__Records provided__.

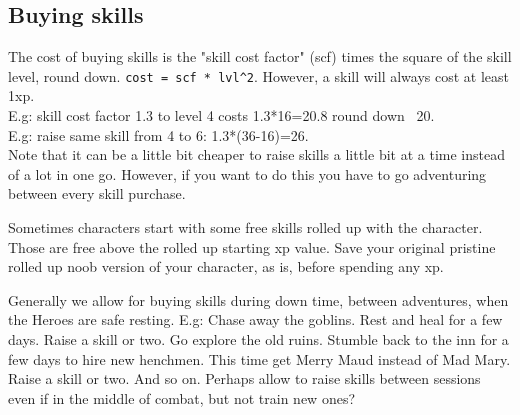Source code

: 


\subsection*{Buying skills}
The cost of buying skills is the "skill cost factor" (scf) times the square of the skill level, round down. \verb|cost = scf * lvl^2|. However, a skill will always cost at least 1xp. \\
E.g: skill cost factor 1.3 to level 4 costs 1.3*16=20.8 round down ~20. \\
E.g: raise same skill from 4 to 6: 1.3*(36-16)=26. \\
Note that it can be a little bit cheaper to raise skills a little bit at a time instead of a lot in one go. However, if you want to do this you have to go adventuring between every skill purchase.

Sometimes characters start with some free skills rolled up with the character. Those are free above the rolled up starting xp value. Save your original pristine rolled up noob version of your character, as is, before spending any xp.

Generally we allow for buying skills during down time, between adventures, when the Heroes are safe resting. E.g: Chase away the goblins. Rest and heal for a few days. Raise a skill or two. Go explore the old ruins. Stumble back to the inn for a few days to hire new henchmen. This time get Merry Maud instead of Mad Mary. Raise a skill or two. And so on. Perhaps allow to raise skills between sessions even if in the middle of combat, but not train new ones?




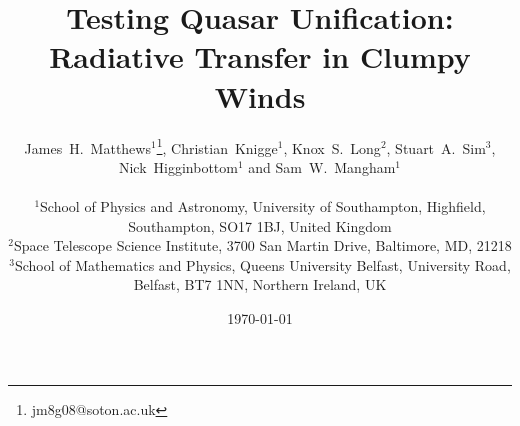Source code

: \documentclass[useAMS,usenatbib]{mn2e_x}
\begin{document}


\def\py{\textsc{Python}}
\def\tar{\textsc{Tardis}}
\def\cld{\textsc{Cloudy}}
\def\agn{\textsc{Agnspec}}


\def\civ{C~\textsc{iv}}
\def\nv{N~\textsc{v}}
\def\hei{He~\textsc{i}}
\def\heii{He~\textsc{ii}}
\def\heiiline{He~\textsc{ii}~$4686$\AA}
\def\mg{Mg~\textsc{ii}}
\def\al{Al~\textsc{iii}}
\def\heii{He~\textsc{ii}}
\def\ovi{O~\textsc{vi}}
\def\la{Ly~$\alpha$}
\def\ha{H$\alpha$}
\def\hb{H$\beta$}
\def\civline{C~\textsc{iv}~$1550$\AA}
\def\nvline{N~\textsc{v}~$1240$\AA}
\def\mgline{Mg~\textsc{ii}~$2800$\AA}


\def\araa{ARAA}
\def\nat{Nature}
\def\apjl{ApJ Letters}
\def\aapr{AAPR}
\def\ssr{SSR}
\def\apj{ApJ}
\def\apjs{ApJs}
\def\pasp{PASP}
\def\aap{A\&A}
\def\mnras{MNRAS}
\def\aj{AJ}
\def\rmxaa{RMXAA}
\def\aaps{A\&As}
\def\LA{Lyman\thinspace$\alpha$}

\newcommand{\EXPN}[2]{\mbox{$#1\times 10^{#2}$}}
\newcommand{\EXPU}[3]{\mbox{\rm $#1 \times 10^{#2} \rm\:#3$}}  %
\newcommand{\POW}[2]{\mbox{$\rm10^{#1}\rm\:#2$}}
\def\LUM{\:{\rm erg\:s^{-1}}}
\def\FLUX{\:{\rm erg\:cm^{-2}\:s^{-1}}}
\def\OIGS{\:{\rm erg\:cm^{-2}\:s^{-1}\:\AA^{-1}}}

%
%

\title
[Radiative Transfer in Clumpy Winds]
{
Testing Quasar Unification: Radiative Transfer in Clumpy Winds
}


\author[Matthews et al.]{
\parbox[t]{\textwidth}{
James~H.~Matthews$^1$\thanks{jm8g08@soton.ac.uk}, Christian~Knigge$^1$, 
Knox~S.~Long$^2$, Stuart~A.~Sim$^3$, Nick~Higginbottom$^1$ and Sam~W.~Mangham$^1$
}
\medskip  
\\$^1$School of Physics and Astronomy, University of Southampton, Highfield, Southampton, SO17 1BJ, United Kingdom
\\$^2$Space Telescope Science Institute, 3700 San Martin Drive, Baltimore, MD, 21218
\\$^3$School of Mathematics and Physics, Queens University Belfast, University Road, Belfast, BT7 1NN, Northern Ireland, UK
}


\date{\today}

%
%
\end{document}
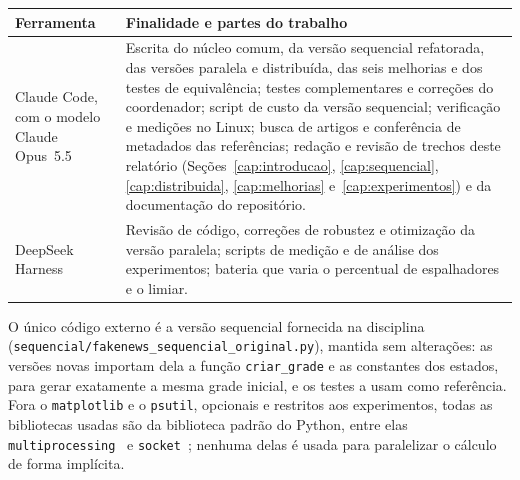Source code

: \begin{tabframed}[!htb]
    \caption{Uso de inteligência artificial generativa no trabalho}
    \label{quad:uso-ia}
    \centering
    \footnotesize
    \begin{tabular}{|p{3.2cm}|p{11cm}|}
        \hline
        \textbf{Ferramenta} & \textbf{Finalidade e partes do trabalho} \\
        \hline
        Claude Code, com o modelo Claude Opus~5.5~\cite{AnthropicClaudeCode} & Escrita do núcleo comum, da versão sequencial refatorada, das versões paralela e distribuída, das seis melhorias e dos testes de equivalência; testes complementares e correções do coordenador; script de custo da versão sequencial; verificação e medições no Linux; busca de artigos e conferência de metadados das referências; redação e revisão de trechos deste relatório (Seções~\ref{cap:introducao}, \ref{cap:sequencial}, \ref{cap:distribuida}, \ref{cap:melhorias} e~\ref{cap:experimentos}) e da documentação do repositório. \\
        \hline
        DeepSeek Harness~\cite{DeepSeek} & Revisão de código, correções de robustez e otimização da versão paralela; scripts de medição e de análise dos experimentos; bateria que varia o percentual de espalhadores e o limiar. \\
        \hline
    \end{tabular}
    \fonte{}
\end{tabframed}

O único código externo é a versão sequencial fornecida na disciplina (\texttt{sequencial/fakenews\_sequencial\_original.py}), mantida sem alterações: as versões novas importam dela a função \texttt{criar\_grade} e as constantes dos estados, para gerar exatamente a mesma grade inicial, e os testes a usam como referência. Fora o \texttt{matplotlib} e o \texttt{psutil}, opcionais e restritos aos experimentos, todas as bibliotecas usadas são da biblioteca padrão do Python, entre elas \texttt{multiprocessing}~\cite{PythonMultiprocessing,PythonSharedMemory} e \texttt{socket}~\cite{PythonSocket}; nenhuma delas é usada para paralelizar o cálculo de forma implícita.
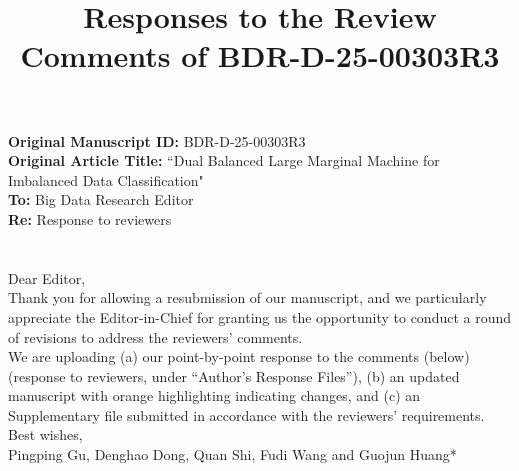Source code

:\documentclass[journal,12pt, onecolumn]{IEEEtran}
\begin{document}

\title{Responses to the Review Comments of BDR-D-25-00303R3}
\maketitle

\textbf{Original Manuscript ID: }BDR-D-25-00303R3 \\


\textbf{Original Article Title: }``Dual Balanced Large Marginal Machine for Imbalanced Data Classification" \\

\textbf{To: }Big Data Research Editor\\

\textbf{Re: }Response to reviewers\\

\section*{}
{
Dear Editor, \\

Thank you for allowing a resubmission of our manuscript, and we particularly appreciate the Editor-in-Chief for granting us the opportunity to conduct a round of revisions to address the reviewers’ comments.\\

We are uploading (a) our point-by-point response to the comments (below) (response to reviewers, under “Author’s Response Files”), (b) an updated manuscript with orange highlighting indicating changes, and (c) an Supplementary file submitted in accordance with the reviewers’ requirements.\\

Best wishes,\\

Pingping Gu, Denghao Dong, Quan Shi, Fudi Wang and Guojun Huang*}\\
\end{document}
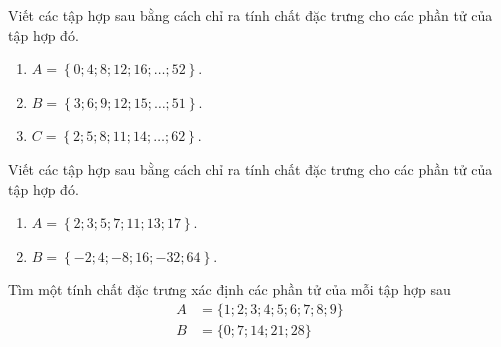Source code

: \begin{vd}%
Viết các tập hợp sau bằng cách chỉ ra tính chất đặc trưng cho các phần tử của tập hợp đó.
\begin{enumerate}
\item $A=\left\lbrace 0;4;8;12;16;\ldots ;52\right\rbrace$.
\item $B=\left\lbrace 3;6;9;12;15;\ldots ;51\right\rbrace$.
\item $C=\left\lbrace 2;5;8;11;14;\ldots ;62\right\rbrace$.
\end{enumerate}
\end{vd}
\begin{vd}%
Viết các tập hợp sau bằng cách chỉ ra tính chất đặc trưng cho các phần tử của tập hợp đó.
\begin{enumerate}
\item $A=\left\lbrace 2;3;5;7;11;13;17\right\rbrace$.
\item $B=\left\lbrace -2;4;-8;16;-32;64\right\rbrace$.
\end{enumerate}
\end{vd}

\begin{vd}
Tìm một tính chất đặc trưng xác định các phần tử của mỗi tập hợp sau
\begin{align*}
	A&=\{1; 2; 3; 4; 5; 6; 7; 8; 9\} \\
	B&=\{0; 7; 14; 21; 28\}
\end{align*}
\end{vd}



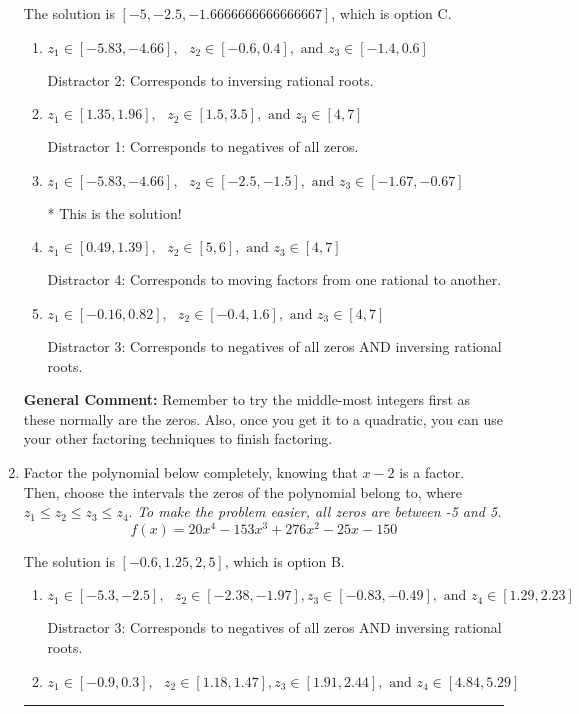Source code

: \documentclass{extbook}[14pt]
\newcommand{\litem}[1]{\item #1

\rule{\textwidth}{0.4pt}}
\begin{document}
\begin{enumerate}
{The solution is \( [-5, -2.5, -1.6666666666666667] \), which is option C.\begin{enumerate}[label=\Alph*.]
\item \( z_1 \in [-5.83, -4.66], \text{   }  z_2 \in [-0.6, 0.4], \text{   and   } z_3 \in [-1.4, 0.6] \)

 Distractor 2: Corresponds to inversing rational roots.
\item \( z_1 \in [1.35, 1.96], \text{   }  z_2 \in [1.5, 3.5], \text{   and   } z_3 \in [4, 7] \)

 Distractor 1: Corresponds to negatives of all zeros.
\item \( z_1 \in [-5.83, -4.66], \text{   }  z_2 \in [-2.5, -1.5], \text{   and   } z_3 \in [-1.67, -0.67] \)

* This is the solution!
\item \( z_1 \in [0.49, 1.39], \text{   }  z_2 \in [5, 6], \text{   and   } z_3 \in [4, 7] \)

 Distractor 4: Corresponds to moving factors from one rational to another.
\item \( z_1 \in [-0.16, 0.82], \text{   }  z_2 \in [-0.4, 1.6], \text{   and   } z_3 \in [4, 7] \)

 Distractor 3: Corresponds to negatives of all zeros AND inversing rational roots.
\end{enumerate}

\textbf{General Comment:} Remember to try the middle-most integers first as these normally are the zeros. Also, once you get it to a quadratic, you can use your other factoring techniques to finish factoring.
}
\litem{
Factor the polynomial below completely, knowing that $x-2$ is a factor. Then, choose the intervals the zeros of the polynomial belong to, where $z_1 \leq z_2 \leq z_3 \leq z_4$. \textit{To make the problem easier, all zeros are between -5 and 5.}
\[ f(x) = 20x^{4} -153 x^{3} +276 x^{2} -25 x -150 \]

The solution is \( [-0.6, 1.25, 2, 5] \), which is option B.\begin{enumerate}[label=\Alph*.]
\item \( z_1 \in [-5.3, -2.5], \text{   }  z_2 \in [-2.38, -1.97], z_3 \in [-0.83, -0.49], \text{   and   } z_4 \in [1.29, 2.23] \)

 Distractor 3: Corresponds to negatives of all zeros AND inversing rational roots.
\item \( z_1 \in [-0.9, 0.3], \text{   }  z_2 \in [1.18, 1.47], z_3 \in [1.91, 2.44], \text{   and   } z_4 \in [4.84, 5.29] \)


\end{enumerate}}
\end{enumerate}
\end{document}
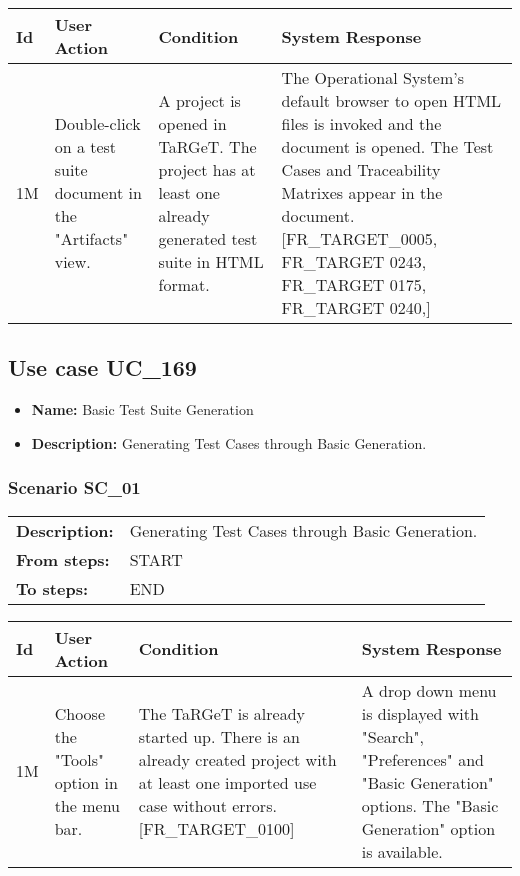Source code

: \documentclass[a4paper,11pt]{article}
\newcommand{\bl}{\\ \hline}
\begin{document}
\begin{tabular}{|p{0.8in}|p{1.6in}|p{1.6in}|p{1.6in}|}
\hline
Id & User Action & Condition & System Response  \bl 
1M & Double-click on a test suite document in the "Artifacts"
		view. & A project is opened in TaRGeT. The project has at least
		one already generated test suite in HTML format. & The Operational System's default browser to open HTML
		files is invoked and the document is opened. The Test Cases and
		Traceability Matrixes appear in the document.[FR_TARGET_0005,
		FR_TARGET 0243, FR_TARGET 0175, FR_TARGET 0240,] \bl 
\end{tabular}
\subsection*{Use case UC_169}
\begin{itemize}
\item {\bf Name: }Basic Test Suite Generation 
\item {\bf Description: }Generating Test Cases through Basic Generation.
	  
\end{itemize}
\subsubsection*{Scenario SC_01}
\begin{tabular}{p{1in}p{4in}}
{\bf Description:} & Generating Test Cases through Basic Generation.
	     \\
{\bf From steps:} & START \\
{\bf To steps:} & END \\
\end{tabular}
 
\begin{tabular}{|p{0.8in}|p{1.6in}|p{1.6in}|p{1.6in}|}
\hline
Id & User Action & Condition & System Response  \bl 
1M & Choose the "Tools" option in the menu bar.  & The TaRGeT is already started up. There is an already
		created project with at least one imported use case without
		errors. [FR_TARGET_0100] & A drop down menu is displayed with "Search",
		"Preferences" and "Basic Generation" options. The "Basic
		Generation" option is available.  \bl 
\end{tabular}
\end{document}
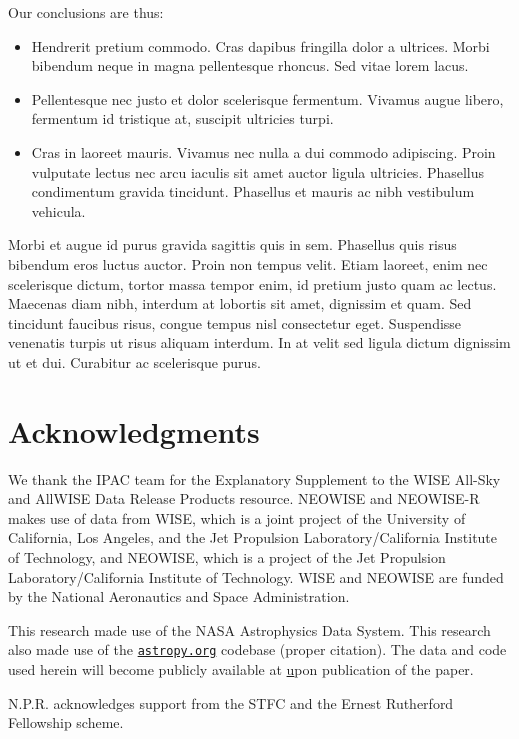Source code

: \documentclass{emulateapj}
\begin{document}
Our conclusions are thus: 
\begin{itemize}
    \item{Hendrerit pretium commodo. Cras dapibus fringilla dolor a
        ultrices. Morbi bibendum neque in magna pellentesque rhoncus. Sed
        vitae lorem lacus.}
    \item{Pellentesque nec justo et dolor scelerisque
        fermentum. Vivamus augue libero, fermentum id tristique at, suscipit
        ultricies turpi.}
    \item{Cras in laoreet mauris. Vivamus nec nulla a dui commodo
        adipiscing. Proin vulputate lectus nec arcu iaculis sit amet auctor
        ligula ultricies. Phasellus condimentum gravida tincidunt. Phasellus
        et mauris ac nibh vestibulum vehicula.}
\end{itemize}

Morbi et augue id purus gravida sagittis quis in sem. Phasellus quis
risus bibendum eros luctus auctor. Proin non tempus velit. Etiam
laoreet, enim nec scelerisque dictum, tortor massa tempor enim, id
pretium justo quam ac lectus. Maecenas diam nibh, interdum at lobortis
sit amet, dignissim et quam. Sed tincidunt faucibus risus, congue
tempus nisl consectetur eget. Suspendisse venenatis turpis ut risus
aliquam interdum. In at velit sed ligula dictum dignissim ut et
dui. Curabitur ac scelerisque purus.



\section{Acknowledgments}
We thank the IPAC team for the Explanatory Supplement to the WISE
All-Sky and AllWISE Data Release Products resource.  NEOWISE and
NEOWISE-R makes use of data from WISE, which is a joint project of the
University of California, Los Angeles, and the Jet Propulsion
Laboratory/California Institute of Technology, and NEOWISE, which is a
project of the Jet Propulsion Laboratory/California Institute of
Technology. WISE and NEOWISE are funded by the National Aeronautics
and Space Administration.

This research made use of the NASA Astrophysics Data System.  This
research also made use of the \href{www.astropy.org}{\tt astropy.org}
codebase (proper citation).  The data and code used herein will become
publicly available at \href{\tt
http://www.legacysurvey.org/dr3/Extreme_wise_quasars/} upon
publication of the paper.

N.P.R. acknowledges support from the STFC and the Ernest Rutherford
Fellowship scheme.
\end{document}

__Action item__. Filter the listing for the word "Transfer" and copy every line that holds it.

__Solution to this task__.
[Radiative Transfer in Clumpy Winds]
Testing Quasar Unification: Radiative Transfer in Clumpy Winds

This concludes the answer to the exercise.